─── Input data ───
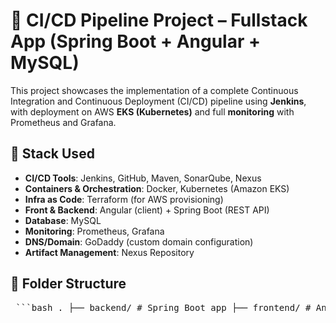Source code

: # 🚀 CI/CD Pipeline Project – Fullstack App (Spring Boot + Angular + MySQL)

This project showcases the implementation of a complete Continuous Integration and Continuous Deployment (CI/CD) pipeline using **Jenkins**, with deployment on AWS **EKS (Kubernetes)** and full **monitoring** with Prometheus and Grafana.

## 🧰 Stack Used

- **CI/CD Tools**: Jenkins, GitHub, Maven, SonarQube, Nexus
- **Containers & Orchestration**: Docker, Kubernetes (Amazon EKS)
- **Infra as Code**: Terraform (for AWS provisioning)
- **Front & Backend**: Angular (client) + Spring Boot (REST API)
- **Database**: MySQL
- **Monitoring**: Prometheus, Grafana
- **DNS/Domain**: GoDaddy (custom domain configuration)
- **Artifact Management**: Nexus Repository

## 📂 Folder Structure
<pre> ```bash . ├── backend/ # Spring Boot app ├── frontend/ # Angular app ├── jenkins/ # Jenkins pipeline stuff (Jenkinsfile, configs) ├── kubernetes/ # Deployment YAMLs (K8s) ├── terraform/ # All .tf files └── README.md ``` </pre>
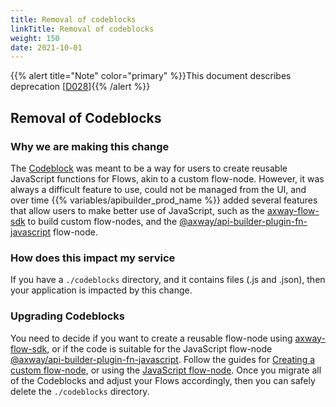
 ```yaml
---
title: Removal of codeblocks
linkTitle: Removal of codeblocks
weight: 150
date: 2021-10-01
---
```


{{% alert title="Note" color="primary" %}}This document describes deprecation \[[D028](/docs/deprecations/#D028)\]{{% /alert %}}

## Removal of Codeblocks

### Why we are making this change

The [Codeblock](/docs/developer_guide/flows/flow-nodes/codeblock_flow-node/) was meant to be a way for users to create reusable JavaScript functions for Flows, akin to a custom flow-node. However, it was always a difficult feature to use, could not be managed from the UI, and over time {{% variables/apibuilder_prod_name %}} added several features that allow users to make better use of JavaScript, such as the [axway-flow-sdk](https://www.npmjs.com/package/axway-flow-sdk) to build custom flow-nodes, and the [@axway/api-builder-plugin-fn-javascript](https://www.npmjs.com/package/@axway/api-builder-plugin-fn-javascript) flow-node.

### How does this impact my service

If you have a `./codeblocks` directory, and it contains files (.js and .json), then your application is impacted by this change.

### Upgrading Codeblocks

You need to decide if you want to create a reusable flow-node using [axway-flow-sdk](https://www.npmjs.com/package/axway-flow-sdk), or if the code is suitable for the JavaScript flow-node [@axway/api-builder-plugin-fn-javascript](https://www.npmjs.com/package/@axway/api-builder-plugin-fn-javascript). Follow the guides for [Creating a custom flow-node](/docs/how_to/create_a_custom_flow-node/), or using the [JavaScript flow-node](/docs/developer_guide/flows/flow-nodes/javascript_flow-node/). Once you migrate all of the Codeblocks and adjust your Flows accordingly, then you can safely delete the `./codeblocks` directory.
───
▶ [What needs to be done]: Please copy each line of the records above in which the word "MySQL" can be found.

▶ [Written response]:
: # 🚀 CI/CD Pipeline Project – Fullstack App (Spring Boot + Angular + MySQL)
- **Database**: MySQL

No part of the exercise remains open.